Nesses cinco casos, encontramos essa estrutura: há o que pode ser descrito
como propriedade objetiva das obras literárias, mas que também pode ser
visto como os resultados de um tipo particular de atenção. Nenhuma dessas
perspectivas engloba a outra de forma abrangente. As qualidades da
literatura não podem ser traduzias nem em características objetivas nem
em uma atenção particular. Isso, porque quando procuramos padrões e
coerência há resistência. A linguagem resiste aos enquadramentos que
fazemos. É difícil considerar o dístico de uma poesia simbolista como uma
sorte de biscoitos da sorte, assim como e difícil considerar uma ordem
expressa por uma receita como uma poesia, mesmo fora de seus contextos
originais. Assim, a literariedade da literatura pode residir na tensão que há
entre o material linguístico e a expectativa convencional do leitor do que é
literatura. Assim mesmo, deve-se dizê-lo com cuidado, pois todas as outras
características do texto literários vistas até aqui não são definidoras de
literatura, porque também são verificáveis em outros textos.

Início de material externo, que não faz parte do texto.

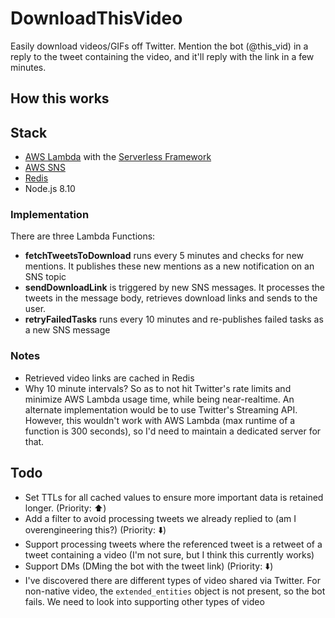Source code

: # DownloadThisVideo
Easily download videos/GIFs off Twitter. Mention the bot (@this_vid) in a reply to the tweet containing the video, and it'll reply with the link in a few minutes.

## How this works
## Stack
- [AWS Lambda](https://aws.amazon.com/lambda/) with the [Serverless Framework](http://serverless.com)
- [AWS SNS](http://aws.amazon.com/sns)
- [Redis](http://redis.io)
- Node.js 8.10

### Implementation
There are three Lambda Functions:
- **fetchTweetsToDownload** runs every 5 minutes and checks for new mentions. It publishes these new mentions as a new notification on an SNS topic
- **sendDownloadLink** is triggered by new SNS messages. It processes the tweets in the message body, retrieves download links and sends to the user.
- **retryFailedTasks** runs every 10 minutes and re-publishes failed tasks as a new SNS message

### Notes
- Retrieved video links are cached in Redis
- Why 10 minute intervals? So as to not hit Twitter's rate limits and minimize AWS Lambda usage time, while being near-realtime. An alternate implementation would be to use Twitter's Streaming API. However, this wouldn't work with AWS Lambda (max runtime of a function is 300 seconds), so I'd need to maintain a dedicated server for that.

## Todo
- Set TTLs for all cached values to ensure more important data is retained longer. (Priority: :arrow_up:)
- Add a filter to avoid processing tweets we already replied to (am I overengineering this?) (Priority: :arrow_down:)
- Support processing tweets where the referenced tweet is a retweet of a tweet containing a video (I'm not sure, but I think this currently works)
- Support DMs (DMing the bot with the tweet link) (Priority: :arrow_down:)
- I've discovered there are different types of video shared via Twitter. For non-native video, the `extended_entities` object is not present, so the bot fails. We need to look into supporting other types of video
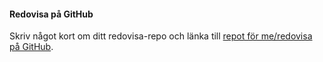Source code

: #### Redovisa på GitHub

Skriv något kort om ditt redovisa-repo och länka till [repot för me/redovisa på GitHub](https://github.com/Skwoat/oophp).
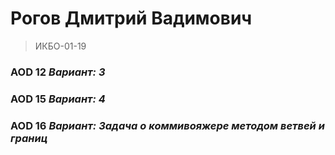 # Рогов Дмитрий Вадимович
> ИКБО-01-19

### AOD 12 _Вариант: *3*_

### AOD 15 _Вариант: *4*_

### AOD 16 _Вариант: *Задача о коммивояжере методом ветвей и границ*_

Nas décadas de 80 e 90 do século XX, a teoria não se importou muito com a
definição de literatura, pois refletiam sobre a literatura como uma categoria
histórica e ideológica, com funções políticas e sociais. Na Inglaterra do
século XIX, a literatura surgiu como uma ideia muito importante, uma forma
especial de escrita que desempenhava diversas funções. Nas colônias do
império britânico serviu como meio de instrução, ensinando uma admiração
mansa da grandeza da Inglaterra e envolvendo os nativos como
participantes gratos de um processo civilizador histórico. Na metrópole, a
literatura se contrapunha ao egoísmo e materialismo da nova doutrina
capitalista, fornecendo valores alternativos à burguesia e à aristocracia, e
dando aos trabalhadores uma baliza na cultura que os tratava como
subordinados. Era capaz de, ao mesmo tempo, proporcionar um senso de
grandeza nacional, um sentimento de camaradagem entre as classes e
substituir a religião como fator de união social.
Uma coisa que é crucial para essa literatura é a exemplaridade em ação.
Uma obra literária é fundamentalmente a história de uma personagem
ficcional, mas se apresenta de alguma forma exemplar. Porém, se recusa a
especificar e delimitar sobre o que se trata essa exemplaridade. Assim, é
fácil para leitores e críticos falarem de universalidade da literatura. Como
todas as repostas que podemos dar às perguntas sobre “a quais categorias
a literatura se refere” são insuficientes, é mais fácil o leitor tomar como
implícita a possibilidade de universalidade.